[jira] [Commented] (GIRAPH-128) RPC port from BasicRPCCommunications should be only a starting port, and retried

2012-01-27 Thread Avery Ching (Commented) (JIRA)

[ 
https://issues.apache.org/jira/browse/GIRAPH-128?page=com.atlassian.jira.plugin.system.issuetabpanels:comment-tabpanelfocusedCommentId=13195286#comment-13195286
 ] 

Avery Ching commented on GIRAPH-128:


Thanks for taking a look.  I forgot to upload the original (rb only for that 
one), hence part 2. 

The main motivation for the obscure case is that it would make debugging 
simpler.  We often see errors like serverX:portY, and can use portY to figure 
out which mapper to look at.  For example, currently the default starts at 
3.  If I see an error from 30001, then I know to go to mapper 1 to see it's 
problem.  And so on and so forth.  If I am running a 900 mapper job then if 
it's 31001 or 32001 then I still know to look at mapper partition 1.  If 
instead I had a 100 as the constant, then if it's 30101, I have to check both 
mapper 1 and mapper 101.  With up to 20 retries per port, we can handle at 
least 20 simultaneous jobs running on a single machine that have the same 
mapper partition id.  First of, that is probably unlikely.  But even if it does 
happen, 20 is probably more than an one machine would handle.  By the way, port 
retries are very fast (so I wouldn't worry to much about collisions).
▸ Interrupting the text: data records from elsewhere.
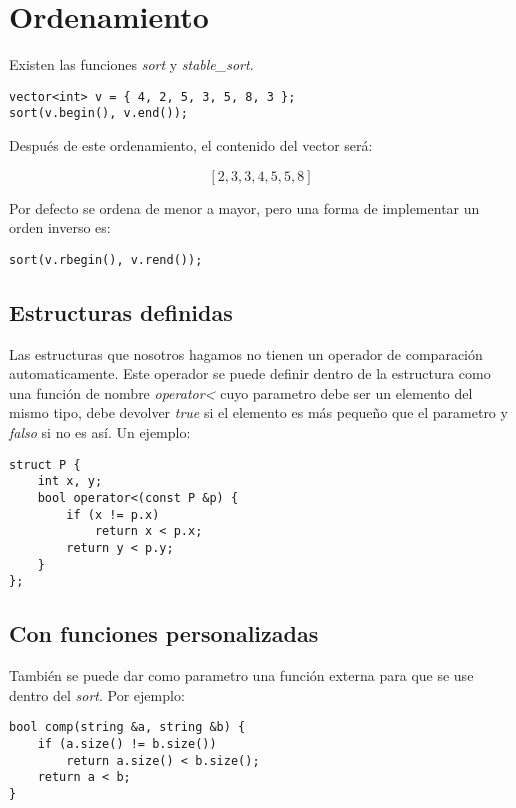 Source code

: \documentclass[10pt]{article}
\begin{document}
\section{Ordenamiento}

Existen las funciones \textit{sort} y \textit{stable\_sort}.

\begin{lstlisting}
vector<int> v = { 4, 2, 5, 3, 5, 8, 3 };
sort(v.begin(), v.end());
\end{lstlisting}

Después de este ordenamiento, el contenido del vector será:

\[ [ 2, 3, 3, 4, 5, 5, 8 ] \]

Por defecto se ordena de menor a mayor, pero una forma de implementar un orden inverso es:

\begin{lstlisting}
sort(v.rbegin(), v.rend());
\end{lstlisting}

\subsection{Estructuras definidas}

Las estructuras que nosotros hagamos no tienen un operador de comparación automaticamente. Este operador se puede definir dentro de la estructura como una función de nombre \textit{operator<} cuyo parametro debe ser un elemento del mismo tipo, debe devolver \textit{true} si el elemento es más pequeño que el parametro y \textit{falso} si no es así. Un ejemplo:

\begin{lstlisting}
struct P {
    int x, y;
    bool operator<(const P &p) {
        if (x != p.x)
            return x < p.x;
        return y < p.y;
    }
};
\end{lstlisting}

\subsection{Con funciones personalizadas}

También se puede dar como parametro una función externa para que se use dentro del \textit{sort}. Por ejemplo:

\begin{lstlisting}
bool comp(string &a, string &b) {
    if (a.size() != b.size())
        return a.size() < b.size();
    return a < b;
}
\end{lstlisting}
\end{document}
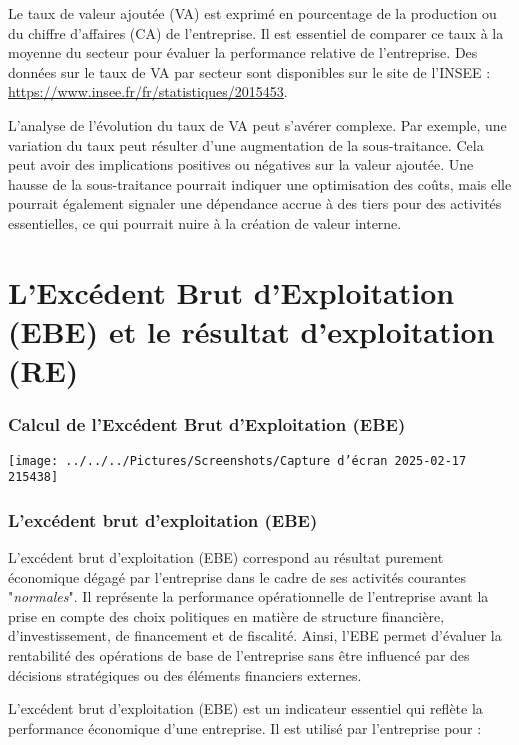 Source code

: \documentclass[a4paper, 12pt]{report}
\begin{document}
Le taux de valeur ajoutée (VA) est exprimé en pourcentage de la production ou du chiffre d'affaires (CA) de l'entreprise. Il est essentiel de comparer ce taux à la moyenne du secteur pour évaluer la performance relative de l'entreprise. Des données sur le taux de VA par secteur sont disponibles sur le site de l'INSEE : \url{https://www.insee.fr/fr/statistiques/2015453}.

L'analyse de l'évolution du taux de VA peut s'avérer complexe. Par exemple, une variation du taux peut résulter d'une augmentation de la sous-traitance. Cela peut avoir des implications positives ou négatives sur la valeur ajoutée. Une hausse de la sous-traitance pourrait indiquer une optimisation des coûts, mais elle pourrait également signaler une dépendance accrue à des tiers pour des activités essentielles, ce qui pourrait nuire à la création de valeur interne.

\section{L'Excédent Brut d'Exploitation (EBE) et le résultat d'exploitation (RE)}

\subsubsection{Calcul de l'Excédent Brut d'Exploitation (EBE)}

\begin{center}
	\texttt{[image: ../../../Pictures/Screenshots/Capture d'écran 2025-02-17 215438]}
\end{center}

\subsubsection{L'excédent brut d'exploitation (EBE)}

L'excédent brut d'exploitation (EBE) correspond au résultat purement économique dégagé par l'entreprise dans le cadre de ses activités courantes "\textit{normales}". Il représente la performance opérationnelle de l'entreprise avant la prise en compte des choix politiques en matière de structure financière, d'investissement, de financement et de fiscalité. Ainsi, l'EBE permet d'évaluer la rentabilité des opérations de base de l'entreprise sans être influencé par des décisions stratégiques ou des éléments financiers externes.

L'excédent brut d'exploitation (EBE) est un indicateur essentiel qui reflète la performance économique d'une entreprise. Il est utilisé par l'entreprise pour :
\end{document}
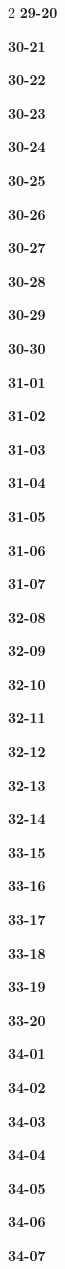 \documentclass[10pt,a4paper]{article}
\begin{document}
\begin{multicols}{2}
\noindent\textbf{29-20}\ \par
\noindent\textbf{30-21}\ \par
\noindent\textbf{30-22}\ \par
\noindent\textbf{30-23}\ \par
\noindent\textbf{30-24}\ \par
\noindent\textbf{30-25}\ \par
\noindent\textbf{30-26}\ \par
\noindent\textbf{30-27}\ \par
\noindent\textbf{30-28}\ \par
\noindent\textbf{30-29}\ \par
\noindent\textbf{30-30}\ \par
\noindent\textbf{31-01}\ \par
\noindent\textbf{31-02}\ \par
\noindent\textbf{31-03}\ \par
\noindent\textbf{31-04}\ \par
\noindent\textbf{31-05}\ \par
\noindent\textbf{31-06}\ \par
\noindent\textbf{31-07}\ \par
\noindent\textbf{32-08}\ \par
\noindent\textbf{32-09}\ \par
\noindent\textbf{32-10}\ \par
\noindent\textbf{32-11}\ \par
\noindent\textbf{32-12}\ \par
\noindent\textbf{32-13}\ \par
\noindent\textbf{32-14}\ \par
\noindent\textbf{33-15}\ \par
\noindent\textbf{33-16}\ \par
\noindent\textbf{33-17}\ \par
\noindent\textbf{33-18}\ \par
\noindent\textbf{33-19}\ \par
\noindent\textbf{33-20}\ \par
\noindent\textbf{34-01}\ \par
\noindent\textbf{34-02}\ \par
\noindent\textbf{34-03}\ \par
\noindent\textbf{34-04}\ \par
\noindent\textbf{34-05}\ \par
\noindent\textbf{34-06}\ \par
\noindent\textbf{34-07}\ \par

\end{multicols}
\end{document}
Let me resubmit without the whitespace changes and making MAX_BIND_ATTEMPTS 
configurable.

 RPC port from BasicRPCCommunications should be only a starting port, and 
 retried
 

 Key: GIRAPH-128
 URL: https://issues.apache.org/jira/browse/GIRAPH-128
 Project: Giraph
  Issue Type: Improvement
Affects Versions: 0.1.0
Reporter: Avery Ching
Assignee: Avery Ching
 Attachments: GIRAPH-128.2.patch


 Currently Giraph uses a basic port + the task partition to get the RPC port.  
 This doesn't work well for when there are multiple Giraph jobs running 
 simultaneously in the same Hadoop cluster (port conflict).  At the same time, 
 it is nice to use this simple algorithm because it makes it very easy to 
 debug problems (you can find the troublesome mapper from the RPC port name).  
 I will be proposing a simple scheme to retry with another port.  I will round 
 the total number of mappers up to the nearest power of 10 (let's that that 
 number Z).  Then I will increment the port number by Z, retrying up to 20 
 tries.  If you have enough ports, this scheme would guarantee that up to 20 
 mappers / node would be supported.  It should be sufficient for most 
 clusters.  At the same time, we still maintain the easy debugging method 
 since you it's still easy to figure out the mapper partition from the port 
 (port % Z = map partition). 

--
This message is automatically generated by JIRA.
If you think it was sent incorrectly, please contact your JIRA administrators: 
https://issues.apache.org/jira/secure/ContactAdministrators!default.jspa
For more information on JIRA, see: http://www.atlassian.com/software/jira




[jira] [Commented] (GIRAPH-128) RPC port from BasicRPCCommunications should be only a starting port, and retried

2012-01-27 Thread jirapos...@reviews.apache.org (Commented) (JIRA)

[ 
https://issues.apache.org/jira/browse/GIRAPH-128?page=com.atlassian.jira.plugin.system.issuetabpanels:comment-tabpanelfocusedCommentId=13195330#comment-13195330
 ] 

jirapos...@reviews.apache.org commented on GIRAPH-128:
--


---
This is an automatically generated e-mail. To reply, visit:
https://reviews.apache.org/r/3596/
---

(Updated 2012-01-28 01:15:26.114994)


Review request for giraph.


Changes
---

Removed whitspace changes for MinimumIntCombiner.java and 
SimpleSumCombiner.java and made GiraphJob.MAX_RPC_PORT_BIND_ATTEMPTS 
configurable, but default to 20.


Summary
---

Simple handling of port collisions on the same machine while preserving 
debugability from the port number alone.  Round up the max number of workers to 
the next power of 10 and use it as a constant to increase the port number with.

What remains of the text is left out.